Historically, providers have had to wait a long time for savings to make it into their bank accounts. LEAD addresses this through prospective payment mechanisms that create a glide path for new participants - making it far more viable for nursing homes that operate on tight margins to participate without a cash flow crisis in the early years.

What this means operationally:

  • Smaller ACOs and high-spending facilities can access advanced payments before the performance year ends
  • Cash flow predictability makes budgeting for care management infrastructure far more feasible
  • The financial barrier to entry - historically the biggest deterrent for nursing home ACO participation - is substantially reduced

This is particularly relevant for facilities that Circle Health partners with through its care management services model, where upfront cost barriers are a real concern. Our zero-upfront-cost approach to launching care management programs mirrors exactly the kind of financial accessibility that LEAD is trying to build into the Medicare model itself.

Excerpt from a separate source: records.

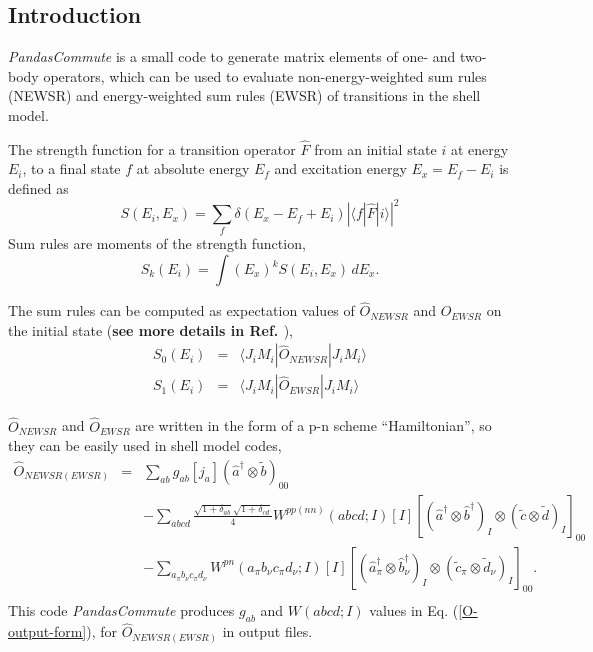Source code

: \documentclass{article}
\begin{document}
\begin{spacing}{1.5}
\setlength{\abovedisplayskip}{1ex} 
\setlength{\belowdisplayskip}{1ex} 

\newcommand{\codetext}[1]{ \textcolor[rgb]{0.2,0.2,0.3}{\bf#1}}

\section{Introduction}
{\it PandasCommute} is a small code to generate matrix elements of one- and two-body operators, which can be used to evaluate non-energy-weighted sum rules (NEWSR) and energy-weighted sum rules (EWSR) of transitions in the shell model.

The strength function for a transition operator $\hat{F}$ from an initial state $i$ at energy $E_i$, to a final state $f$ at absolute energy $E_f$ and 
excitation energy $E_x = E_f - E_i$ is defined as
\begin{equation}
\label{strength}
S(E_i, E_x) = \sum_f \delta(E_x - E_f + E_i ) \left | \langle f  \left | \hat{F}  \right | i \rangle \right |^2
\end{equation}
Sum rules are moments of the strength function,
\begin{equation}
\label{sum_rules}
S_k(E_i) = \int \left ( E_x \right )^k S(E_i, E_x) \, dE_x.
\end{equation}

The sum rules can be computed as expectation values of $\hat{O}_{NEWSR}$ and $\hat{O}_{EWSR}$ on the initial state ({\bf see more details in Ref. \cite{arxiv}}),
\begin{eqnarray}
S_0(E_i) &=& 	\langle J_i M_i | \hat{O}_{NEWSR} | J_i M_i \rangle      \\
S_1(E_i) &=& 	\langle J_i M_i | \hat{O}_{EWSR} | J_i M_i \rangle      
\end{eqnarray}

$\hat{O}_{NEWSR}$ and $\hat{O}_{EWSR}$ are written in the form of a p-n scheme ``Hamiltonian'', so they can be easily used in shell model codes,
\begin{eqnarray}
\hat{O}_{NEWSR(EWSR)} &=& \sum_{ab} g_{ab} [j_a] (\hat{a}^\dagger \otimes \tilde{b})_{00}
		\nonumber\\
		&&- \sum_{abcd} \frac{ \sqrt{1+\delta_{ab}} \sqrt{1+\delta_{cd}} }{4}
W^{pp(nn)}(abcd;I) [I] \left[ (\hat{a}^\dagger \otimes \hat{b}^\dagger)_I \otimes (\tilde{c} \otimes \tilde{d})_I \right]_{00}
		\nonumber\\
		&&- \sum_{a_\pi b_\nu c_\pi d_\nu} W^{pn}(a_\pi b_\nu c_\pi d_\nu;I) [I] \left[ (\hat{a}^\dagger_\pi \otimes \hat{b}^\dagger_\nu)_I \otimes (\tilde{c}_\pi \otimes \tilde{d}_\nu)_I \right]_{00}.
\nonumber\\
\label{O-output-form}
\end{eqnarray}
This code {\it PandasCommute} produces $g_{ab}$ and $W(abcd;I)$ values in Eq. (\ref{O-output-form}), for $\hat{O}_{NEWSR(EWSR)}$ in output files.


\end{spacing}
\end{document}
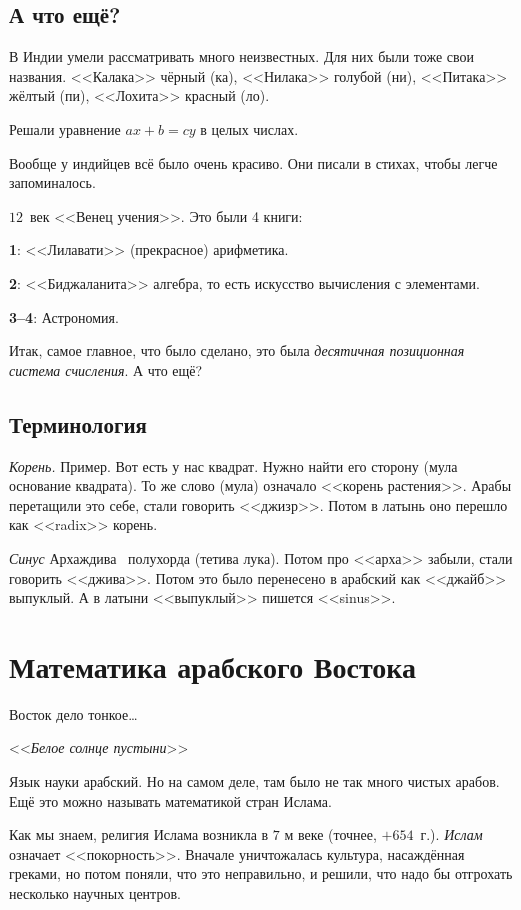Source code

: \documentclass[a4paper,oneside,fleqn,10pt]{article}
\begin{document}
\subsection{А что ещё?}

В Индии умели рассматривать много неизвестных.  Для них были тоже свои
названия.  <<Калака>> чёрный (ка), <<Нилака>> голубой (ни), <<Питака>>
жёлтый (пи), <<Лохита>> красный (ло).

Решали уравнение $ax + b = cy$ в целых числах.

Вообще у индийцев всё было очень красиво. Они писали в стихах, чтобы
легче запоминалось.

$12$~век 
    <<Венец учения>>. Это были 4 книги:

\textbf{1}: <<Лилавати>> (прекрасное) арифметика.

\textbf{2}: <<Биджаланита>> алгебра, то есть искусство вычисления с
элементами.

\textbf{3--4}: Астрономия.

Итак, самое главное, что было сделано, это была \emph{десятичная
  позиционная система счисления}.  А что ещё?

\subsection{Терминология}

\emph{Корень.} Пример. Вот есть у нас квадрат. Нужно найти его сторону
(мула основание квадрата).  То же слово (мула) означало <<корень
растения>>. Арабы перетащили это себе, стали говорить <<джизр>>. Потом
в латынь оно перешло как <<radix>> корень.

\emph{Синус}  Архаждива~ полухорда (тетива лука).  Потом про <<арха>>
забыли, стали говорить <<джива>>.  Потом это было перенесено в
арабский как <<джайб>> выпуклый. А в латыни <<выпуклый>> пишется
<<sinus>>.

\section{Математика арабского Востока}

\epigraph{ Восток дело тонкое\ldots\hskip1cm} {<<\emph{Белое солнце
    пустыни}>>}

Язык науки арабский. Но на самом деле, там было не так много чистых
арабов. Ещё это можно называть математикой стран Ислама.

Как мы знаем, религия Ислама возникла в $7$ м веке (точнее,
$+654$~г.). \emph{Ислам} означает <<покорность>>.  Вначале
уничтожалась культура, насаждённая греками, но потом поняли, что это
неправильно, и решили, что надо бы отгрохать несколько научных
центров.
\end{document}
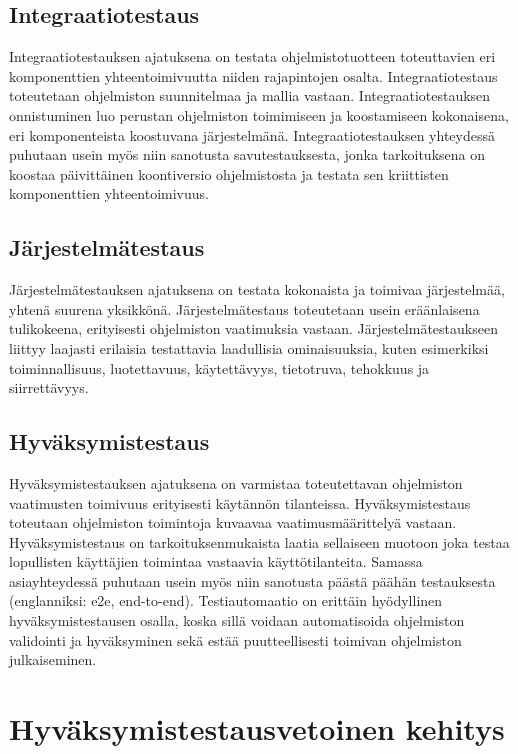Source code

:   \subsection{Integraatiotestaus}

  Integraatiotestauksen ajatuksena on testata ohjelmistotuotteen toteuttavien eri komponenttien yhteentoimivuutta niiden rajapintojen osalta.
  Integraatiotestaus toteutetaan ohjelmiston suunnitelmaa ja mallia vastaan.
  Integraatiotestauksen onnistuminen luo perustan ohjelmiston toimimiseen ja koostamiseen kokonaisena, eri komponenteista koostuvana järjestelmänä.
  Integraatiotestauksen yhteydessä puhutaan usein myös niin sanotusta savutestauksesta, jonka tarkoituksena on koostaa päivittäinen koontiversio ohjelmistosta ja testata sen kriittisten komponenttien yhteentoimivuus.

  \subsection{Järjestelmätestaus}

  Järjestelmätestauksen ajatuksena on testata kokonaista ja toimivaa järjestelmää, yhtenä suurena yksikkönä.
  Järjestelmätestaus toteutetaan usein eräänlaisena tulikokeena, erityisesti ohjelmiston vaatimuksia vastaan.
  Järjestelmätestaukseen liittyy laajasti erilaisia testattavia laadullisia ominaisuuksia, kuten esimerkiksi toiminnallisuus, luotettavuus, käytettävyys, tietotruva, tehokkuus ja siirrettävyys.

  \subsection{Hyväksymistestaus}

  Hyväksymistestauksen ajatuksena on varmistaa toteutettavan ohjelmiston vaatimusten toimivuus erityisesti käytännön tilanteissa.
  Hyväksymistestaus toteutaan ohjelmiston toimintoja kuvaavaa vaatimusmäärittelyä vastaan.
  Hyväksymistestaus on tarkoituksenmukaista laatia sellaiseen muotoon joka testaa lopullisten käyttäjien toimintaa vastaavia käyttötilanteita.
  Samassa asiayhteydessä puhutaan usein myös niin sanotusta päästä päähän testauksesta (englanniksi: e2e, end-to-end).
  Testiautomaatio on erittäin hyödyllinen hyväksymistestausen osalla, koska sillä voidaan automatisoida ohjelmiston validointi ja hyväksyminen sekä estää puutteellisesti toimivan ohjelmiston julkaiseminen.

\section{Hyväksymistestausvetoinen kehitys}

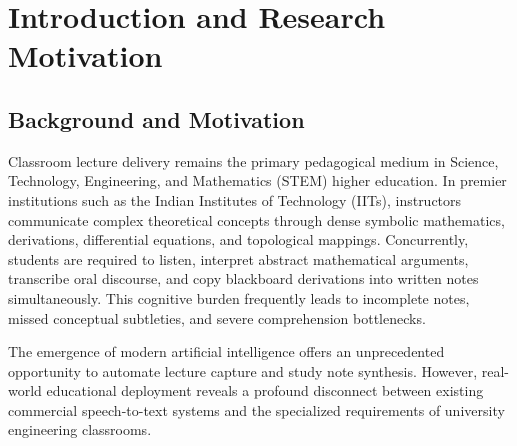 \documentclass[11pt,a4paper,oneside]{report}
\begin{document}
\clearpage

\setcounter{page}{1}

\chapter{Introduction and Research Motivation}
\label{chap:intro}

\section{Background and Motivation}
Classroom lecture delivery remains the primary pedagogical medium in Science, Technology, Engineering, and Mathematics (STEM) higher education. In premier institutions such as the Indian Institutes of Technology (IITs), instructors communicate complex theoretical concepts through dense symbolic mathematics, derivations, differential equations, and topological mappings. Concurrently, students are required to listen, interpret abstract mathematical arguments, transcribe oral discourse, and copy blackboard derivations into written notes simultaneously. This cognitive burden frequently leads to incomplete notes, missed conceptual subtleties, and severe comprehension bottlenecks.

The emergence of modern artificial intelligence offers an unprecedented opportunity to automate lecture capture and study note synthesis. However, real-world educational deployment reveals a profound disconnect between existing commercial speech-to-text systems and the specialized requirements of university engineering classrooms.
\end{document}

Concurrent Risk Adjustment: Keeping Complex Patients In

A persistent frustration with the REACH model was that beneficiaries whose health deteriorated significantly could be dropped from the ACO mid-year, removing them from coordinated care precisely when they needed it most. LEAD incorporates concurrent risk adjustment that accommodates changes in patient condition without risking a drop from the model during the performance year. For nursing homes managing high-acuity populations, this is meaningful protection.

Why This Matters: The sickest patients - those with multiple chronic conditions, post-surgical complications, or rapid functional decline - are exactly the population that generates the highest Medicare costs. Keeping them inside a coordinated ACO structure throughout their entire care episode, not just when they're stable, is where the real savings and outcome improvements happen.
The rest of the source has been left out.